It seems to me the greatest challenge WotC faces in shepherding D&D into the 21st century is one of time. Specifically, the time players spend away from the gaming table.
The original network of D&D players in the 70s and 80s, when they stopped playing D&D, went home and created content. World, dungeons, maps. They took this content and iterated on it for years.
These days players, and this is my direct experience, regardless of age or background, love the game at the table. But when they leave the table, they go play Skyrim or Minecraft or whatever.
Do you have any plans for giving players online tools to create content, worlds, dungeons, adventures, and share them with others? Vote on the best ones, search, download, modify? Crowdsource, in other words, the content creation people used to do habitually and alone?
Great job on 4E, BTW. Best system I’ve ever seen.
This is definitely a big issue for all games. I can’t make specific comments, but it is something that I think is a logical extension of the game. In some ways, D&D was one of the first games (along with minis games) that had a lot of away-from-the-game entertainment built into it. There is definitely something there that I want to tap into.
- As a child of the 70’s, I can say that there was a lot less to do in those days. RPGs now have to compete with instantly available entertainment and I think how they do that is an excellent discussion to have.
My sincerest thanks for doing this AMA!
D&D Next Questions:
- I’m a huge fan of Iron Heroes, and I would love to play a D&D Next campaign that doesn’t rely on the party having access to magic of any kind. Will this be an explicitly supported option?
- I don’t like random hit points upon level up. Will D&D Next explicitly support deterministic hit point progressions?
- I really like the idea behind the advantage/disadvantage mechanic, but I am a bit confused about how to apply it. For example:
- In a contest, does the party with the upper hand roll with advantage, or does the other party roll with disadvantage?
- Can NPCs get advantage or disadvantage?
- Yes, the core game does not assume any benefits coming from magic items. They purely make you better.
- Yes, we’ll have options for rolling or taking a number.
- It’s possible for one side to had disad and the other advantage in a contest. I’d recommend looking at each factor that affects the contest and assessing it as a disad or advantage for one side or the other. NPCs can definitely get either affect, depending on the situation.
- Answer #1 here confuses me. People want things that make them better. If someone gets a magic sword that helps them hit more often, how does the desire on the part of the other players to hit just as often not become the new normal?
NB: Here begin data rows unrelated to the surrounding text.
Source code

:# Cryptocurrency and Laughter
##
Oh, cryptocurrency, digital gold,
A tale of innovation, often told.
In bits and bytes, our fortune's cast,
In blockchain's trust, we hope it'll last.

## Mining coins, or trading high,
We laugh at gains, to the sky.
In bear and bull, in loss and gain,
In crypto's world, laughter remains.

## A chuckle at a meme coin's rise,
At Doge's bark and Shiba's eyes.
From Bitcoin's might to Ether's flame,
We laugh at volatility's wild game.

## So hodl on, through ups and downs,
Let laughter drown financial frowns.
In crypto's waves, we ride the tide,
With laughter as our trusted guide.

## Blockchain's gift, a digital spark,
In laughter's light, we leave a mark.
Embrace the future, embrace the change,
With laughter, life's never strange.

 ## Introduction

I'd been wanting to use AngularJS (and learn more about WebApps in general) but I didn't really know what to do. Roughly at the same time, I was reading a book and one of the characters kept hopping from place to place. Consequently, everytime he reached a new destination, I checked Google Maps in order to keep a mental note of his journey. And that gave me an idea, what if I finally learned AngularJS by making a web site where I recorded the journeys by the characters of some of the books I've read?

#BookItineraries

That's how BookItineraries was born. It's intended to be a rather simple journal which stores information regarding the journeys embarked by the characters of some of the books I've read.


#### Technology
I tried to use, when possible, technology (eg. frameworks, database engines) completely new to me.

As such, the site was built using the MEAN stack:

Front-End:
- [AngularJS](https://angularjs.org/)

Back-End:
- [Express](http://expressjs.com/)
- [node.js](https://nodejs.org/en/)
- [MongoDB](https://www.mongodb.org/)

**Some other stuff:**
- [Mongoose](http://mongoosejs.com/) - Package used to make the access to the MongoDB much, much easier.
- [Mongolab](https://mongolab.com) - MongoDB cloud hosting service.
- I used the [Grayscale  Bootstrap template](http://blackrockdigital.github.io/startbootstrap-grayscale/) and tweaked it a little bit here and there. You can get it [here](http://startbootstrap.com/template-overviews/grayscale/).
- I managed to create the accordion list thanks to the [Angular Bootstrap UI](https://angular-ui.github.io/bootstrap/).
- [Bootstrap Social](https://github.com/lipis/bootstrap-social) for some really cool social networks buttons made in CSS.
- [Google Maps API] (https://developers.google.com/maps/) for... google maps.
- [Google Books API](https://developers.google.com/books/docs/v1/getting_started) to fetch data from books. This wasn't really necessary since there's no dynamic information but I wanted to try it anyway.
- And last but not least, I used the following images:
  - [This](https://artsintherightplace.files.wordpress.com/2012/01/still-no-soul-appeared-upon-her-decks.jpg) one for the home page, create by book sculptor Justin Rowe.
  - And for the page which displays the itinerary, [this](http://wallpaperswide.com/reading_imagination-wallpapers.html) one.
Am I supposed to say, “I’m sorry, Witchknight, you can’t have a magic rod because it isn’t good story, even though Ogden got his sword”? That seems… unhealthy.
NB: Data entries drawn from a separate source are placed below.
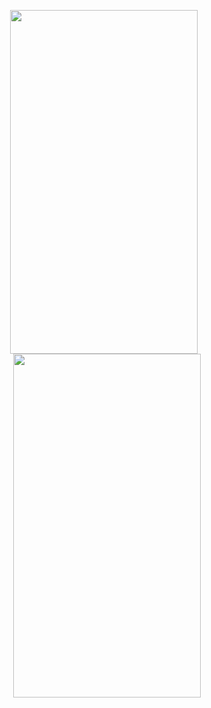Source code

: <p align="center">
  <img width="300" height="550" style="padding-right:10px" src="https://github.com/divyanksharma19/ISRO_News/assets/123388291/42a8672f-d5ef-46e2-9949-a66213c09c9d">
  <img width="300" height="550" src="https://github.com/divyanksharma19/ISRO_News/assets/123388291/bd24b97a-e7ba-43be-b658-f454d1293fef">
</p>
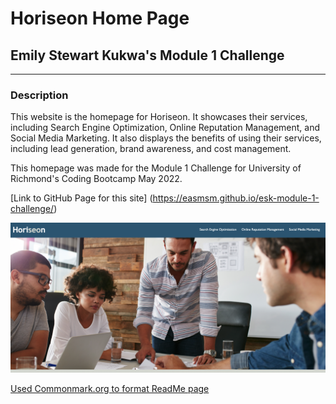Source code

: # Horiseon Home Page
## Emily Stewart Kukwa's Module 1 Challenge
---

### Description

This website is the homepage for Horiseon. It showcases their services, including Search Engine Optimization, Online Reputation Management, and Social Media Marketing. It also displays the benefits of using their services, including lead generation, brand awareness, and cost management. 

This homepage was made for the Module 1 Challenge for University of Richmond's Coding Bootcamp May 2022.

[Link to GitHub Page for this site] (https://easmsm.github.io/esk-module-1-challenge/)

![Image](./assets/images/Horiseon%20Home%20Page.png)

[Used Commonmark.org to format ReadMe page](https://commonmark.org/help/)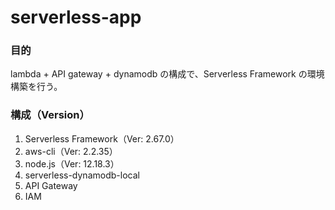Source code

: # serverless-app

### 目的

lambda + API gateway + dynamodb の構成で、Serverless Framework の環境構築を行う。

### 構成（Version）
 
1. Serverless Framework（Ver: 2.67.0）
2. aws-cli（Ver: 2.2.35）
3. node.js（Ver: 12.18.3）
4. serverless-dynamodb-local
5. API Gateway
6. IAM
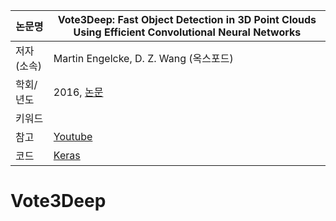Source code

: 
|논문명|Vote3Deep: Fast Object Detection in 3D Point Clouds Using Efficient Convolutional Neural Networks
|-|-|
|저자(소속)|Martin Engelcke, D. Z. Wang (옥스포드)|
|학회/년도|2016, [논문](https://arxiv.org/abs/1609.06666)|
|키워드| |
|참고|[Youtube](https://www.youtube.com/watch?v=WUOSmAfeXIw)|
|코드|[Keras](https://github.com/lijiannuist/Vote3Deep_lidar)|




# Vote3Deep
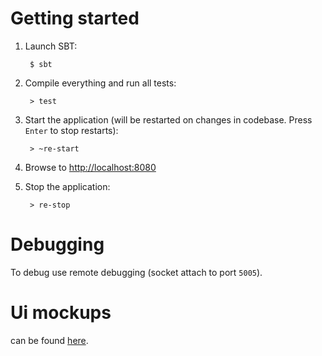 Getting started
========

1. Launch SBT:

        $ sbt

2. Compile everything and run all tests:

        > test

3. Start the application (will be restarted on changes in codebase. Press `Enter` to stop restarts):

        > ~re-start

4. Browse to [http://localhost:8080](http://localhost:8080/)

5. Stop the application:

        > re-stop


Debugging
========

To debug use remote debugging (socket attach to port `5005`).


Ui mockups
========

can be found [here](https://moqups.com/eugeny.loy@gmail.com/NyiTxw4d).
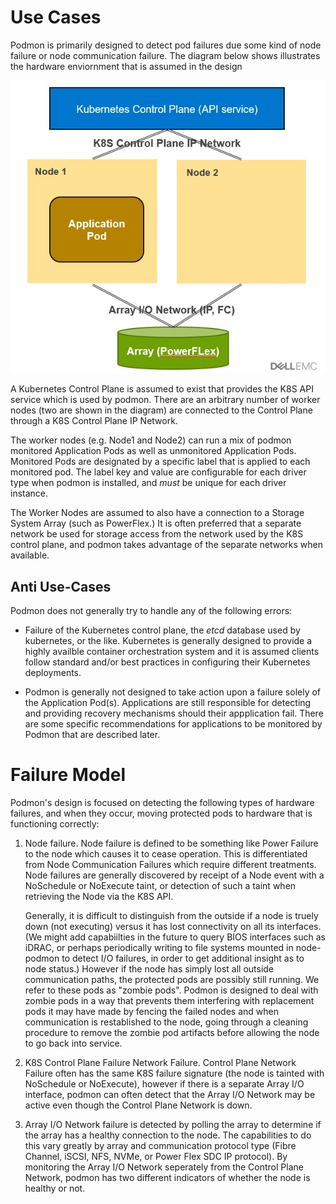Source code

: <!--
Copyright (c) 2021 Dell Inc., or its subsidiaries. All Rights Reserved.

Licensed under the Apache License, Version 2.0 (the "License");
you may not use this file except in compliance with the License.
You may obtain a copy of the License at

    http://www.apache.org/licenses/LICENSE-2.0
-->

# Use Cases

Podmon is primarily designed to detect pod failures due some kind of node failure or node communication failure. The diagram below shows illustrates the hardware enviornment that is assumed in the design

![Podmon Hardware Model](podmon_model.jpg)

A Kubernetes Control Plane is assumed to exist that provides the K8S API service which is used by podmon. There are an arbitrary number of worker nodes (two are shown in the diagram)
are connected to the Control Plane through a K8S Control Plane IP Network.

The worker nodes (e.g. Node1 and Node2) can run a mix of podmon monitored Application Pods as well as unmonitored Application Pods.  Monitored Pods are designated by a specific label that is applied to each monitored pod. The label key and value are configurable for each driver type when podmon is installed, and _must_ be unique for each driver instance.

The Worker Nodes are assumed to also have a connection to a Storage System Array (such as PowerFlex.) It is often preferred that a separate network be used for storage access from the network used by the K8S control plane, and podmon takes advantage of the separate networks when available.

## Anti Use-Cases

Podmon does not generally try to handle any of the following errors:

* Failure of the Kubernetes control plane, the _etcd_ database used by kubernetes, or the like. Kubernetes is generally designed to provide a highly availble container orchestration system and it is assumed clients follow standard and/or best practices in configuring their Kubernetes deployments.

* Podmon is generally not designed to take action upon a failure solely of the Application Pod(s). Applications are still responsible for detecting and providing recovery mechanisms should their appplication fail. There are some specific recommendations for applications to be monitored by Podmon that are described later.

# Failure Model

Podmon's design is focused on detecting the following types of hardware failures, and when they occur, moving protected pods to hardware that is functioning correctly:

1. Node failure. Node failure is defined to be something like Power Failure to the node which causes it to cease operation. This is differentiated from Node Communication Failures which require different treatments. Node failures are generally discovered by receipt of a Node event with a NoSchedule or NoExecute taint, or detection of such a taint when retrieving the Node via the K8S API. 

    Generally, it is difficult to distinguish from the outside if a node is truely down (not executing) versus it has lost connectivity on all its interfaces. (We might add capabiilties in the future to query BIOS interfaces such as iDRAC, or perhaps periodically writing to file systems mounted in node-podmon to detect I/O failures, in order to get additional insight as to node status.) However if the node has simply lost all outside communication paths, the protected pods are possibly still running. We refer to these pods as "zombie pods". Podmon is designed to deal with zombie pods in a way that prevents them interfering with replacement pods it may have made by fencing the failed nodes and when communication is restablished to the node, going through a cleaning procedure to remove the zombie pod artifacts before allowing the node to go back into service.

2. K8S Control Plane Failure Network Failure. Control Plane Network Failure often has the same K8S failure signature (the node is tainted with NoSchedule or NoExecute), however if there is a separate Array I/O interface, podmon can often detect that the Array I/O Network may be active even though the Control Plane Network is down. 

3. Array I/O Network failure is detected by polling the array to determine if the array has a healthy connection to the node. The capabilities to do this vary greatly by array and communication protocol type (Fibre Channel, iSCSI, NFS, NVMe, or Power Flex SDC IP protocol). By monitoring the Array I/O Network seperately from the Control Plane Network, podmon has two different indicators of whether the node is healthy or not.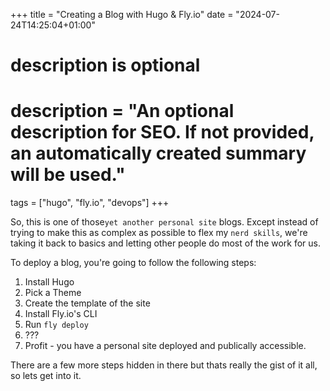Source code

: +++
title = "Creating a Blog with Hugo & Fly.io"
date = "2024-07-24T14:25:04+01:00"

#
# description is optional
#
# description = "An optional description for SEO. If not provided, an automatically created summary will be used."

tags = ["hugo", "fly.io", "devops"]
+++

So, this is one of those`yet another personal site` blogs. Except instead of trying to make this as complex as possible to flex my `nerd skills`, we're taking it back to basics and letting other people do most of the work for us.

To deploy a blog, you're going to follow the following steps:
1. Install Hugo
1. Pick a Theme
1. Create the template of the site
1. Install Fly.io's CLI
1. Run `fly deploy`
1. ???
1. Profit - you have a personal site deployed and publically accessible.

There are a few more steps hidden in there but thats really the gist of it all, so lets get into it.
- Oh, yay. It’s not as though 4e addressed the fact that almost every group had house rules for hit points or anything. Let’s just keep unmaking the wheel and then adding it in as an optional feature.
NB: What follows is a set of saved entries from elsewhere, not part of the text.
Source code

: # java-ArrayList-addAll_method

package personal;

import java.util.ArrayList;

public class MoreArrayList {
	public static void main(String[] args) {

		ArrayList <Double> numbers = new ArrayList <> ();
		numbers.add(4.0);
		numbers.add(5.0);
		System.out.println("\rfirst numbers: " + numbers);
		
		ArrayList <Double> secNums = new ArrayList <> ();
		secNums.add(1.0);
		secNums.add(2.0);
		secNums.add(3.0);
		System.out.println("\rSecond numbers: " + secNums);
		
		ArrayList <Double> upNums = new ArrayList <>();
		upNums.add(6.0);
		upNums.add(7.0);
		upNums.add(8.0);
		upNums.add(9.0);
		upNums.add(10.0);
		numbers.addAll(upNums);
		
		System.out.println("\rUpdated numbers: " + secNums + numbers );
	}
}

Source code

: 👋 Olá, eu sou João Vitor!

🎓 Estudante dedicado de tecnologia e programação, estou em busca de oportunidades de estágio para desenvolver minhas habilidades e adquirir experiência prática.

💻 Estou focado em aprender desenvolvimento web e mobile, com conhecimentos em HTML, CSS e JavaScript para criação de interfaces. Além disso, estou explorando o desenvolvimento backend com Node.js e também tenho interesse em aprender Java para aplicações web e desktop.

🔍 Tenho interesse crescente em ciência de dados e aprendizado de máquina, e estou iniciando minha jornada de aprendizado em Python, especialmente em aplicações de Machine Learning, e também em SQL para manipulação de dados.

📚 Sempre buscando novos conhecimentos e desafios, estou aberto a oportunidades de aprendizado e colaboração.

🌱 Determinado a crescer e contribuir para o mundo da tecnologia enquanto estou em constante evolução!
My biggest problem with 4E was magic items. Back in 3e, and 3.5, it was awesome to get a magic item, because it would deal consistent, extra damage (+1d4 ice, +1d6 fire, etc.). With the vanilla 4e ruleset, those are thrown out the window. Magic items were basically +1 to hit, or maybe +1 damage. I realize its balanced around this, but it just feels sorta underpowered, and lame. I like rolling lots of dice, and I never felt I could in 4e, at least at the lower levels.
I remember the first time, as a Warlock, I got a Warlock Pact Blade. In 4e, using the player’s handbook (or DMG I can’t remember), it was +1 to hit, and +1 damage. The only other thing it had going for it, was as an Encounter, you could use Eldritch Blast. What? Why was this even a thing? I can cast Eldritch Blast a million times, why was this some extra thing? It basically made Pact Blades cool for other casters, and useless to a Warlock.
How are magic items handled in DnDNext? Will we see a return to awesome extra damage, or will they say “super balanced” and +1 to hit. I looked over the Wizard, and felt he was okay, but I wanted to ask about the Rogue. I noticed that there really isn’t an option for extra damage on a Sneak Attack (I think it said you can get +1d6), but I liked how at higher levels this would go up in damage, making Sneak Attacks a valuable thing that only happened rarely. Are these types of abilities falling by the wayside?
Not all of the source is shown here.